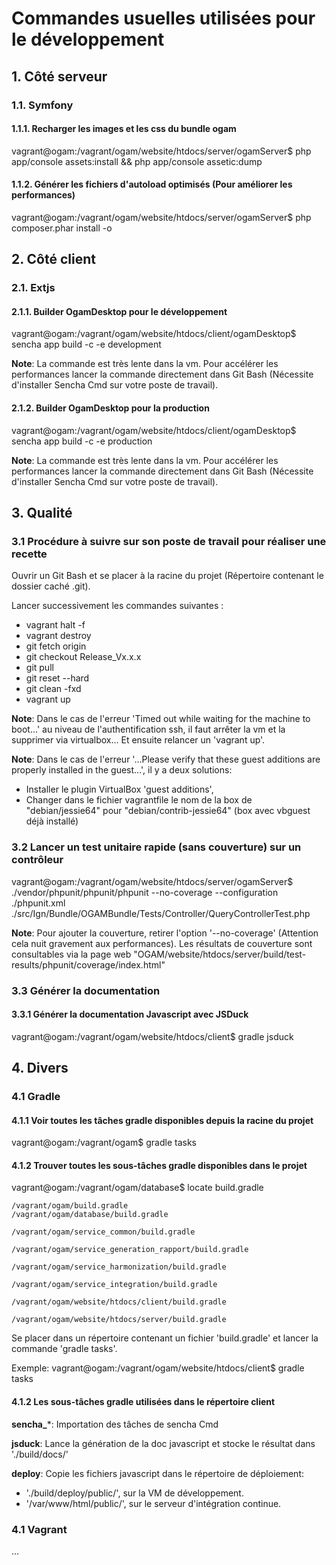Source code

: # Commandes usuelles utilisées pour le développement

## 1. Côté serveur

### 1.1. Symfony

#### 1.1.1. Recharger les images et les css du bundle ogam

vagrant@ogam:/vagrant/ogam/website/htdocs/server/ogamServer$ php app/console assets:install && php app/console assetic:dump

#### 1.1.2. Générer les fichiers d'autoload optimisés (Pour améliorer les performances)

vagrant@ogam:/vagrant/ogam/website/htdocs/server/ogamServer$ php composer.phar install -o

## 2. Côté client

### 2.1. Extjs

#### 2.1.1. Builder OgamDesktop pour le développement

vagrant@ogam:/vagrant/ogam/website/htdocs/client/ogamDesktop$ sencha app build -c -e development

**Note**: La commande est très lente dans la vm. Pour accélérer les performances lancer la commande directement dans Git Bash (Nécessite d'installer Sencha Cmd sur votre poste de travail).

#### 2.1.2. Builder OgamDesktop pour la production

vagrant@ogam:/vagrant/ogam/website/htdocs/client/ogamDesktop$ sencha app build -c -e production

**Note**: La commande est très lente dans la vm. Pour accélérer les performances lancer la commande directement dans Git Bash (Nécessite d'installer Sencha Cmd sur votre poste de travail).

## 3. Qualité

### 3.1 Procédure à suivre sur son poste de travail pour réaliser une recette

Ouvrir un Git Bash et se placer à la racine du projet (Répertoire contenant le dossier caché .git).

Lancer successivement les commandes suivantes :
- vagrant halt -f
- vagrant destroy 
- git fetch origin
- git checkout Release_Vx.x.x
- git pull
- git reset --hard
- git clean -fxd
- vagrant up

**Note**: Dans le cas de l'erreur 'Timed out while waiting for the machine to boot...' au niveau de l'authentification ssh, il faut arrêter la vm et la supprimer via virtualbox... Et ensuite relancer un 'vagrant up'.

**Note**: Dans le cas de l'erreur '...Please verify that these guest additions are properly installed in the guest...', il y a deux solutions:

- Installer le plugin VirtualBox 'guest additions',
- Changer dans le fichier vagrantfile le nom de la box de "debian/jessie64" pour "debian/contrib-jessie64" (box avec vbguest déjà installé)

### 3.2 Lancer un test unitaire rapide (sans couverture) sur un contrôleur

vagrant@ogam:/vagrant/ogam/website/htdocs/server/ogamServer$ ./vendor/phpunit/phpunit/phpunit --no-coverage --configuration ./phpunit.xml ./src/Ign/Bundle/OGAMBundle/Tests/Controller/QueryControllerTest.php

**Note**: Pour ajouter la couverture, retirer l'option '--no-coverage' (Attention cela nuit gravement aux performances). Les résultats de couverture sont consultables via la page web "OGAM/website/htdocs/server/build/test-results/phpunit/coverage/index.html"

### 3.3 Générer la documentation

#### 3.3.1 Générer la documentation Javascript avec JSDuck

vagrant@ogam:/vagrant/ogam/website/htdocs/client$ gradle jsduck

## 4. Divers

### 4.1 Gradle

#### 4.1.1 Voir toutes les tâches gradle disponibles depuis la racine du projet

vagrant@ogam:/vagrant/ogam$ gradle tasks

#### 4.1.2 Trouver toutes les sous-tâches gradle disponibles dans le projet

vagrant@ogam:/vagrant/ogam/database$ locate build.gradle

	/vagrant/ogam/build.gradle
	/vagrant/ogam/database/build.gradle

	/vagrant/ogam/service_common/build.gradle

	/vagrant/ogam/service_generation_rapport/build.gradle

	/vagrant/ogam/service_harmonization/build.gradle

	/vagrant/ogam/service_integration/build.gradle

	/vagrant/ogam/website/htdocs/client/build.gradle

	/vagrant/ogam/website/htdocs/server/build.gradle

Se placer dans un répertoire contenant un fichier 'build.gradle' et lancer la commande 'gradle tasks'.

Exemple: vagrant@ogam:/vagrant/ogam/website/htdocs/client$ gradle tasks

#### 4.1.2 Les sous-tâches gradle utilisées dans le répertoire client

**sencha_***: Importation des tâches de sencha Cmd

**jsduck**: Lance la génération de la doc javascript et stocke le résultat dans './build/docs/'

**deploy**: Copie les fichiers javascript dans le répertoire de déploiement:
- './build/deploy/public/', sur la VM de développement.
- '/var/www/html/public/', sur le serveur d'intégration continue.

### 4.1 Vagrant

...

____________

Please transcribe, word for word, every line from the first line of the records above through the line containing "-c -e development", and leave out any pictures.

Source code

: # Commandes usuelles utilisées pour le développement

## 1. Côté serveur

### 1.1. Symfony

#### 1.1.1. Recharger les images et les css du bundle ogam

vagrant@ogam:/vagrant/ogam/website/htdocs/server/ogamServer$ php app/console assets:install && php app/console assetic:dump

#### 1.1.2. Générer les fichiers d'autoload optimisés (Pour améliorer les performances)

vagrant@ogam:/vagrant/ogam/website/htdocs/server/ogamServer$ php composer.phar install -o

## 2. Côté client

### 2.1. Extjs

#### 2.1.1. Builder OgamDesktop pour le développement

vagrant@ogam:/vagrant/ogam/website/htdocs/client/ogamDesktop$ sencha app build -c -e development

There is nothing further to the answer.